More importantly, GM kept convertibles in the lineup for the Firebird’s 4th generation (though the ’93 model year was skipped for ASC to develop new tooling). In the 9 years during which 4th generation convertibles were made, they accounted for a more sizable 9% of production. For the last two years (2001-02), 16% of Firebirds were convertibles – the same proportion as in 1967-69.
Even when new, the 1991 Firebird was an old car. That’s why people loved it, and that’s why people hated it. The V-8 produced plenty of tire-squealing power, but an owner must be willing to live with certain compromises – compromises that had been engineered out of most other cars.

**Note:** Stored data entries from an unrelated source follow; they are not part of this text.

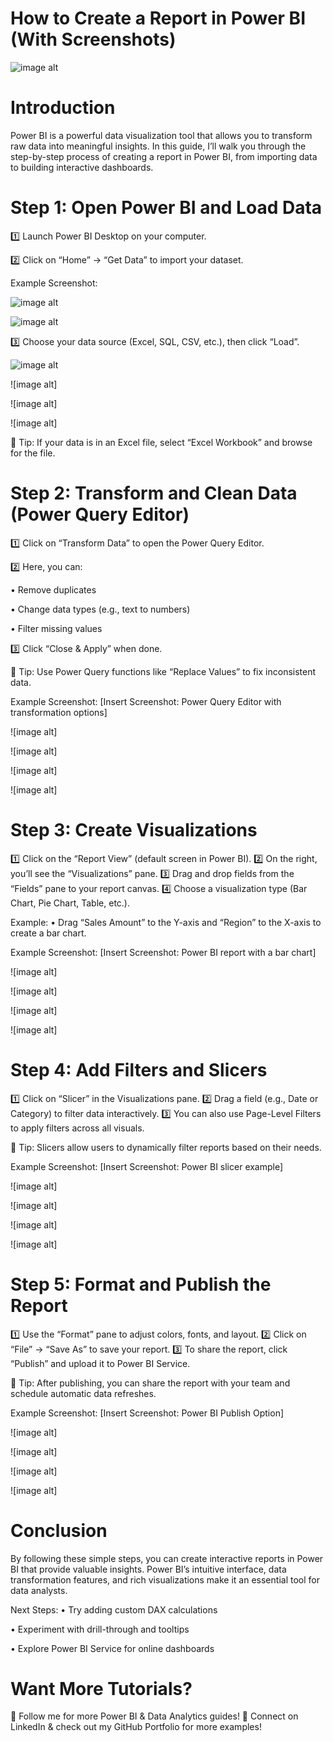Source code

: # How to Create a Report in Power BI (With Screenshots)

![image alt](https://github.com/Pavithra8499/How-to-create-a-report-in-Power-BI-with-screenshots-/blob/09ed6edbd820fa4a4c2444dc4c1b555443a84e75/IMG_1665.png)

# Introduction

Power BI is a powerful data visualization tool that allows you to transform raw data into meaningful insights. In this guide, I’ll walk you through the step-by-step process of creating a report in Power BI, from importing data to building interactive dashboards.

# Step 1: Open Power BI and Load Data

1️⃣ Launch Power BI Desktop on your computer.







2️⃣ Click on “Home” → “Get Data” to import your dataset.

Example Screenshot:

![image alt](https://github.com/Pavithra8499/How-to-create-a-report-in-Power-BI-with-screenshots-/blob/41c5eeed4a4a434211f9690eaeb55e0dfd64b0db/IMG_1666.png)

![image alt](https://github.com/Pavithra8499/How-to-create-a-report-in-Power-BI-with-screenshots-/blob/4e96cf18bf120acbbed6ffd7452c0cf5ec40fda7/IMG_1667.png)

3️⃣ Choose your data source (Excel, SQL, CSV, etc.), then click “Load”.

![image alt](https://github.com/Pavithra8499/How-to-create-a-report-in-Power-BI-with-screenshots-/blob/34aef982ccb9669abc7563d27072c18f2f4da4bb/IMG_1668.png)

![image alt]

![image alt]

![image alt]

📌 Tip: If your data is in an Excel file, select “Excel Workbook” and browse for the file.

# Step 2: Transform and Clean Data (Power Query Editor)

1️⃣ Click on “Transform Data” to open the Power Query Editor.

2️⃣ Here, you can:

• Remove duplicates

• Change data types (e.g., text to numbers)

• Filter missing values

3️⃣ Click “Close & Apply” when done.

📌 Tip: Use Power Query functions like “Replace Values” to fix inconsistent data.

Example Screenshot:
[Insert Screenshot: Power Query Editor with transformation options]

![image alt]

![image alt]

![image alt]

![image alt]

# Step 3: Create Visualizations

1️⃣ Click on the “Report View” (default screen in Power BI).
2️⃣ On the right, you’ll see the “Visualizations” pane.
3️⃣ Drag and drop fields from the “Fields” pane to your report canvas.
4️⃣ Choose a visualization type (Bar Chart, Pie Chart, Table, etc.).

Example:
	•	Drag “Sales Amount” to the Y-axis and “Region” to the X-axis to create a bar chart.

Example Screenshot:
[Insert Screenshot: Power BI report with a bar chart]

![image alt]

![image alt]

![image alt]

![image alt]

# Step 4: Add Filters and Slicers

1️⃣ Click on “Slicer” in the Visualizations pane.
2️⃣ Drag a field (e.g., Date or Category) to filter data interactively.
3️⃣ You can also use Page-Level Filters to apply filters across all visuals.

📌 Tip: Slicers allow users to dynamically filter reports based on their needs.

Example Screenshot:
[Insert Screenshot: Power BI slicer example]

![image alt]

![image alt]

![image alt]

![image alt]

# Step 5: Format and Publish the Report

1️⃣ Use the “Format” pane to adjust colors, fonts, and layout.
2️⃣ Click on “File” → “Save As” to save your report.
3️⃣ To share the report, click “Publish” and upload it to Power BI Service.

📌 Tip: After publishing, you can share the report with your team and schedule automatic data refreshes.

Example Screenshot:
[Insert Screenshot: Power BI Publish Option]

![image alt]

![image alt]

![image alt]

![image alt]

# Conclusion

By following these simple steps, you can create interactive reports in Power BI that provide valuable insights. Power BI’s intuitive interface, data transformation features, and rich visualizations make it an essential tool for data analysts.

Next Steps:
• Try adding custom DAX calculations

• Experiment with drill-through and tooltips

• Explore Power BI Service for online dashboards

# Want More Tutorials?

📌 Follow me for more Power BI & Data Analytics guides!
📌 Connect on LinkedIn & check out my GitHub Portfolio for more examples!

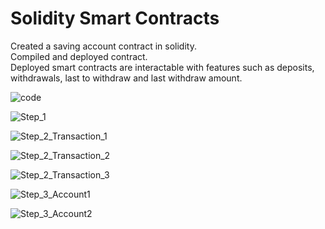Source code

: # Solidity Smart Contracts

Created a saving account contract in solidity.  
Compiled and deployed contract.  
Deployed smart contracts are interactable with features such as deposits, withdrawals, last to withdraw and last withdraw amount.

![code](https://user-images.githubusercontent.com/61864923/207783172-4196eded-deea-49c5-8901-e3af732f0b55.png)


![Step_1](https://user-images.githubusercontent.com/61864923/207783198-db3f85e6-88b6-4aa9-949b-6bcd2984f1ee.png)


![Step_2_Transaction_1](https://user-images.githubusercontent.com/61864923/207783208-9b4ad6ad-9317-41fc-8254-42805d379c47.png)


![Step_2_Transaction_2](https://user-images.githubusercontent.com/61864923/207783215-649180db-b8c4-42ae-8470-e67949178346.png)


![Step_2_Transaction_3](https://user-images.githubusercontent.com/61864923/207783225-587dd89b-1e29-44e7-930a-6d6e154cd043.png)


![Step_3_Account1](https://user-images.githubusercontent.com/61864923/207783233-55da193c-6a4c-407c-bbf2-acff96003717.png)


![Step_3_Account2](https://user-images.githubusercontent.com/61864923/207783240-1edec5a4-d4d5-4943-8f3e-9a62278b6461.png)

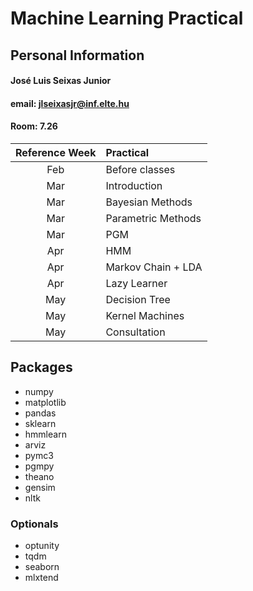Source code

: # Machine Learning Practical

## Personal Information

#### José Luis Seixas Junior
#### email: jlseixasjr@inf.elte.hu
#### Room: 7.26


| Reference Week | Practical |
| :-: | :- | 
| Feb  | Before classes |
| Mar  | Introduction |
| Mar  | Bayesian Methods |
| Mar  | Parametric Methods |
| Mar  | PGM |
| Apr  | HMM |
| Apr  | Markov Chain + LDA |
| Apr  | Lazy Learner |
| May  | Decision Tree |
| May  | Kernel Machines |
| May  | Consultation |

## Packages
* numpy
* matplotlib
* pandas
* sklearn
* hmmlearn
* arviz
* pymc3
* pgmpy
* theano
* gensim
* nltk

### Optionals
* optunity
* tqdm
* seaborn
* mlxtend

The ride was firm, ergonomics questionable, and handling was tricky (except in the rain, in which case it was impossible). It was the feeling of driving such a car that was the main attraction.
In 1991, better cars could be bought – cars that were better built, that handled better, were more comfortable and offered more equipment. But few other cars could match the aura of a Firebird convertible. The Firebird wasn’t everyone’s idea of a 1990s performance car, but for many buyers it fit the bill perfectly.
When Pontiac brought the Firebird convertible back to life after a two-decade absence, it served as validation that the dark years of malaise had officially ended. It also served as hope that other interesting cars long considered dead might one day come back to our roads. And as for this example, even when parked on a drizzly spring morning, such as when this car was photographed, it still evokes a feeling of warm-weather driving excitement.
Photographed in Jefferson City, Missouri in March 2016.